BEGIN Material supplied

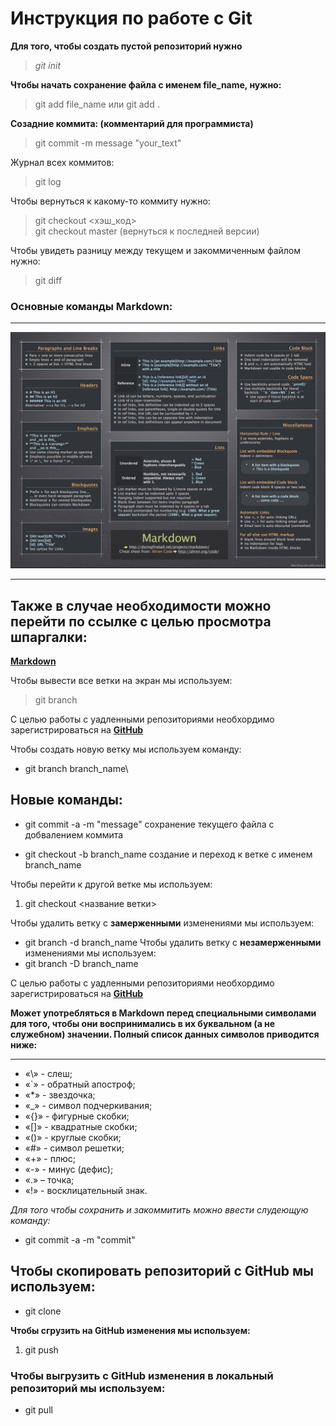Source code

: # Инструкция по работе с Git #

**Для того, чтобы создать пустой репозиторий нужно**  

> *git init*

**Чтобы начать сохранение файла с именем file_name, нужно:**  
> git add file_name или git add . 

**Созадние коммита: (комментарий для программиста)**  
> git commit -m message "your_text"

Журнал всех коммитов:  
> git log

Чтобы вернуться к какому-то коммиту нужно:  
>git checkout <хэш_код>  
>git checkout master (вернуться к последней версии)

Чтобы увидеть разницу между текущем и закоммиченным файлом нужно:  
> git diff

### Основные команды Markdown: 
___ 
![графическая шпаргалка](picture.png)
___

## Также в случае необходимости можно перейти по ссылке с целью просмотра шпаргалки:  
**[Markdown](https://docs.microsoft.com/ru-ru/contribute/markdown-reference)**

Чтобы вывести все ветки на экран мы используем:  
> git branch

С целью работы с уадленными репозиториями необхордимо зарегистрироваться на
 **[GitHub](https://github.com/)**

Чтобы создать новую ветку мы используем команду:  
* git branch branch_name\

## Новые команды:  
+ git commit -a -m "message" сохранение текущего файла с добвалением коммита
* git checkout -b branch_name создание и переход к ветке с именем branch_name

Чтобы перейти к другой ветке мы используем:  
1. git checkout <название ветки>

Чтобы удалить ветку с **замерженными** изменениями мы используем:  
* git branch -d branch_name
Чтобы удалить ветку с **незамерженными** изменениями мы используем:  
* git branch -D branch_name

С целью работы с уадленными репозиториями необхордимо зарегистрироваться на
 **[GitHub](https://github.com/)**

**Может употребляться в Markdown перед специальными символами для того, чтобы они воспринимались в их буквальном (а не служебном) значении. Полный список данных символов приводится ниже:**
____
* «\» - слеш;
* «`» - обратный апостроф;
* «*» - звездочка;
* «_» - символ подчеркивания;
* «{}» - фигурные скобки;
* «[]» - квадратные скобки;
* «()» - круглые скобки;
* «#» - символ решетки;
* «+» - плюс;
* «-» - минус (дефис);
* «.» – точка;
* «!» - восклицательный знак.

*Для того чтобы сохранить и закоммитить можно ввести слудеющую команду:*  
- git commit -a -m "commit"

## Чтобы скопировать репозиторий с GitHub мы используем:  
- git clone <link>

**Чтобы сгрузить на GitHub изменения мы используем:** 
1. git push

### Чтобы выгрузить с GitHub изменения в локальный репозиторий мы используем:
* git pull





 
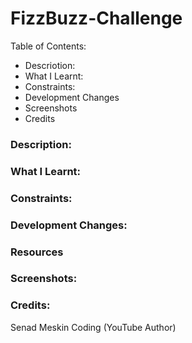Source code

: # FizzBuzz-Challenge

Table of Contents:
- Descriotion:
- What I Learnt:
- Constraints:
- Development Changes
- Screenshots
- Credits


### Description:

### What I Learnt:

### Constraints:

### Development Changes:

### Resources

### Screenshots:

### Credits:
Senad Meskin Coding (YouTube Author)
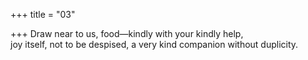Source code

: +++
title = "03"

+++
Draw near to us, food—kindly with your kindly help,  
joy itself, not to be despised, a very kind companion without duplicity. 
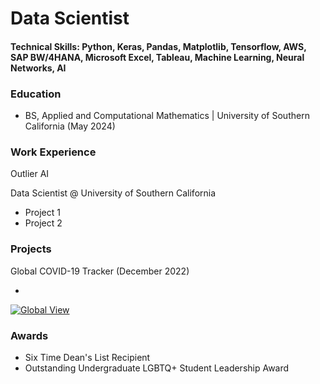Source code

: # Data Scientist

#### Technical Skills: Python, Keras, Pandas, Matplotlib, Tensorflow, AWS, SAP BW/4HANA, Microsoft Excel, Tableau, Machine Learning, Neural Networks, AI

### Education
- BS, Applied and Computational Mathematics | University of Southern California (May 2024)

### Work Experience 

Outlier AI

Data Scientist @ University of Southern California
- Project 1
- Project 2

### Projects

Global COVID-19 Tracker (December 2022)

-
<div class='tableauPlaceholder' id='viz1731615322774' style='position: relative'><noscript><a href='#'><img alt='Global View ' src='https:&#47;&#47;public.tableau.com&#47;static&#47;images&#47;CO&#47;COVID19_Dashboard_17290360411880&#47;GlobalView&#47;1_rss.png' style='border: none' /></a></noscript><object class='tableauViz'  style='display:none;'><param name='host_url' value='https%3A%2F%2Fpublic.tableau.com%2F' /> <param name='embed_code_version' value='3' /> <param name='path' value='views&#47;COVID19_Dashboard_17290360411880&#47;GlobalView?:language=en-US&amp;:embed=true&amp;:sid=&amp;:redirect=auth' /> <param name='toolbar' value='yes' /><param name='static_image' value='https:&#47;&#47;public.tableau.com&#47;static&#47;images&#47;CO&#47;COVID19_Dashboard_17290360411880&#47;GlobalView&#47;1.png' /> <param name='animate_transition' value='yes' /><param name='display_static_image' value='yes' /><param name='display_spinner' value='yes' /><param name='display_overlay' value='yes' /><param name='display_count' value='yes' /><param name='language' value='en-US' /></object></div>                <script type='text/javascript'>                    var divElement = document.getElementById('viz1731615322774');                    var vizElement = divElement.getElementsByTagName('object')[0];                    if ( divElement.offsetWidth > 800 ) { vizElement.style.width='1366px';vizElement.style.height='795px';} else if ( divElement.offsetWidth > 500 ) { vizElement.style.width='1366px';vizElement.style.height='795px';} else { vizElement.style.width='100%';vizElement.style.height='1427px';}                     var scriptElement = document.createElement('script');                    scriptElement.src = 'https://public.tableau.com/javascripts/api/viz_v1.js';                    vizElement.parentNode.insertBefore(scriptElement, vizElement);                </script>

### Awards

- Six Time Dean's List Recipient
- Outstanding Undergraduate LGBTQ+ Student Leadership Award
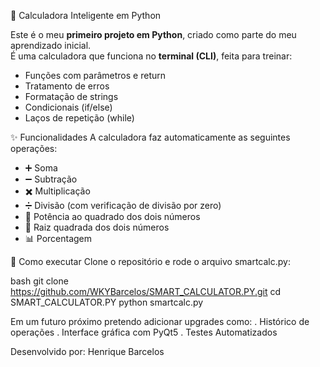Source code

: 🧮 Calculadora Inteligente em Python

Este é o meu **primeiro projeto em Python**, criado como parte do meu aprendizado inicial.  
É uma calculadora que funciona no **terminal (CLI)**, feita para treinar:

- Funções com parâmetros e return
- Tratamento de erros  
- Formatação de strings  
- Condicionais (if/else)  
- Laços de repetição (while)  

✨ Funcionalidades
A calculadora faz automaticamente as seguintes operações:

- ➕ Soma  
- ➖ Subtração  
- ✖️ Multiplicação  
- ➗ Divisão (com verificação de divisão por zero)    
- 🟰 Potência ao quadrado dos dois números  
- 📐 Raiz quadrada dos dois números  
- 📊 Porcentagem  

🚀 Como executar
Clone o repositório e rode o arquivo smartcalc.py:

bash
git clone https://github.com/WKYBarcelos/SMART_CALCULATOR.PY.git
cd SMART_CALCULATOR.PY
python smartcalc.py

Em um futuro próximo pretendo adicionar upgrades como:
. Histórico de operações
. Interface gráfica com PyQt5
. Testes Automatizados

Desenvolvido por:
Henrique Barcelos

END Material supplied

Would you show every line in the data above that contains the string "ветки"?

Чтобы вывести все ветки на экран мы используем:  
1. git checkout <название ветки>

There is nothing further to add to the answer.